There are many ministries we are right in the middle of right now —we’re not at the beginning of them, nor are at their end. Team season is just around the corner, and Timothy has been making a few trips visiting with the leadership of different communities for various reasons. School is just about to begin at the little school in Pueblo Nuevo. On Monday morning we’ll be delivering the school supplies that were donated to them! Sometimes when we go to describe different things we’re involved in, they don’t seem to sound too “glorious” to us, but it is so good to be reminded of the high value God places on the relationships with people we have along the way. Every conversation and interaction we have with anyone (whether Nicaraguan or North American, etc), is ground for the heart cultivation God does through us His people in to others’ lives. Again, how is this different from you as you live in the States as a believer? Where you are at right now and the relationships with the people around you are no accidents. Look around and recognize that God is present!
What is life like for us here? Well, we have a house that we rent, couches, a bed, a bathroom and a shower, a kitchen with a stove and fridge, a dog and cat, etc. There are bedtimes and naptimes; mealtimes and snacktimes; physical headaches and tummy issues; frustrating conversations with each other or with other people; there’s time to get ready for the day, and time to get ready for bed at night; there’s time to spend reading God’s Word and praying to Him; there’s time to plan and work on future projects; there’s time to spend relaxing; there’s time to spend with friends playing games; there’s time to minister to others around us. Sound familiar?
Yader has officially been in our home for over two months now! Time has seemed to fly by! Yader certainly is fully of life. He has brought into our home everything typical for a 2 1/2-year-old. We’ve learned a lot during this short amount of time, but have much more learning to do! Jessie is spending most of her days with Yader at the house right now. We primarily speak Spanish with him, but he’s also learning English. He loves to look at books, and we read to him from Spanish and English books throughout the day.

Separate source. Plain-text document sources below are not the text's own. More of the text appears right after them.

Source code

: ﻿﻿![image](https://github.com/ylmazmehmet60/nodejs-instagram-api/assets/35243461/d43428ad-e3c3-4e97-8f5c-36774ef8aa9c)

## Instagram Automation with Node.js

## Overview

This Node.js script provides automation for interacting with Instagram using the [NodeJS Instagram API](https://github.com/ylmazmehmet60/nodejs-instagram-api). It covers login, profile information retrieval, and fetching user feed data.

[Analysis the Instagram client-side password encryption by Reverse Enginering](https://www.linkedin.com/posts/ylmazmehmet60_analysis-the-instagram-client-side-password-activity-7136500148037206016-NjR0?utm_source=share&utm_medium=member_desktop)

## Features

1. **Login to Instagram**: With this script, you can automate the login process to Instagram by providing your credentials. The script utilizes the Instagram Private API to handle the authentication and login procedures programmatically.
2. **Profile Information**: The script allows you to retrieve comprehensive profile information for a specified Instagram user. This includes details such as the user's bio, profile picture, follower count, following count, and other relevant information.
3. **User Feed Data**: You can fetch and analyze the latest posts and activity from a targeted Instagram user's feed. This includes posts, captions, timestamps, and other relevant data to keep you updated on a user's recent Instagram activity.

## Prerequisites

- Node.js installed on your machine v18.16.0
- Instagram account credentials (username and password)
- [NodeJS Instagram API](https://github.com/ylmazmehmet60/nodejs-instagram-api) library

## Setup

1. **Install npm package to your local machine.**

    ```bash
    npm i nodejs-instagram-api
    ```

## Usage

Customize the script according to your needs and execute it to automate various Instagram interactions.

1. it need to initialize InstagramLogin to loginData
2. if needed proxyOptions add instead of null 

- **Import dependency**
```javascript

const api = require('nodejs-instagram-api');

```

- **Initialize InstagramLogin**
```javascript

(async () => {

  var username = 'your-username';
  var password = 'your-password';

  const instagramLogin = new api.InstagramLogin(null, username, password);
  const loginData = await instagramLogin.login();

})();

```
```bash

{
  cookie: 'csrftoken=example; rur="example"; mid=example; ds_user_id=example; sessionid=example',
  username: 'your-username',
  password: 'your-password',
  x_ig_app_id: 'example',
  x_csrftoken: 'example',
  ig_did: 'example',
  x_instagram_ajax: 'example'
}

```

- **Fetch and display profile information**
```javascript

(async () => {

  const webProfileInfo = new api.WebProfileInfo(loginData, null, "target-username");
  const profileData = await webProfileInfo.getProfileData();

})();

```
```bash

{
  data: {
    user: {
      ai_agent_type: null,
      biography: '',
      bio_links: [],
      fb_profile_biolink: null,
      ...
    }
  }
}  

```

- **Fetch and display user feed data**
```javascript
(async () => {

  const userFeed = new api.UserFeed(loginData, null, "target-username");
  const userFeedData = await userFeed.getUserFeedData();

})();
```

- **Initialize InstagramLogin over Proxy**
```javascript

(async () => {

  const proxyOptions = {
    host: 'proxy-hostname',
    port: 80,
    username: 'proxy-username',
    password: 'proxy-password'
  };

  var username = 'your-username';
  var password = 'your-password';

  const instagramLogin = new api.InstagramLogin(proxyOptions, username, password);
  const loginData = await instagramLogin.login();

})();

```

We had our first home visit this past Thursday! A woman from the Ministry of Families—Adoption Department came over. Timothy happened to be in Matagalpa that day, and she came during Yader’s naptime. So, it was just her and Jessie. She seemed to be a believer, which set the tone of the conversation. Jessie was so encouraged by the visit, and the woman also seemed encouraged by the news as to how well Yader is doing. She kept saying how happy she was that God places adoption on people’s hearts and that they’re obedient to His call to do so. As she spoke, you could see her countenance lifting up the name of the Lord. This was a great reminder of God’s sovereignty in leading us to pursue adoption in the first place, and in bringing Yader into our home. God receives all the glory and praise for this miracle! We are but a vessel He has used. He certainly has an amazing plan for Yader!
‘Adoption out of foster care is not a second best choice. It is not reserved for only those who cannot afford private adoption. It is not just for couples who are unable to have biological children. It is a blessing to parent a child whose beginning to life automatically put him or her in the category of the “least of these”.’ –Caroline Bailey, Missouri Baptist Children’s Home
Please pray for the delivery of school supplies to the little school in Pueblo Nuevo this coming Monday. This marks the 3rd year to donate supplies to 85 children as they begin their school year. This ministry has opened many doors of sharing the Gospel and building relationships with people from this community.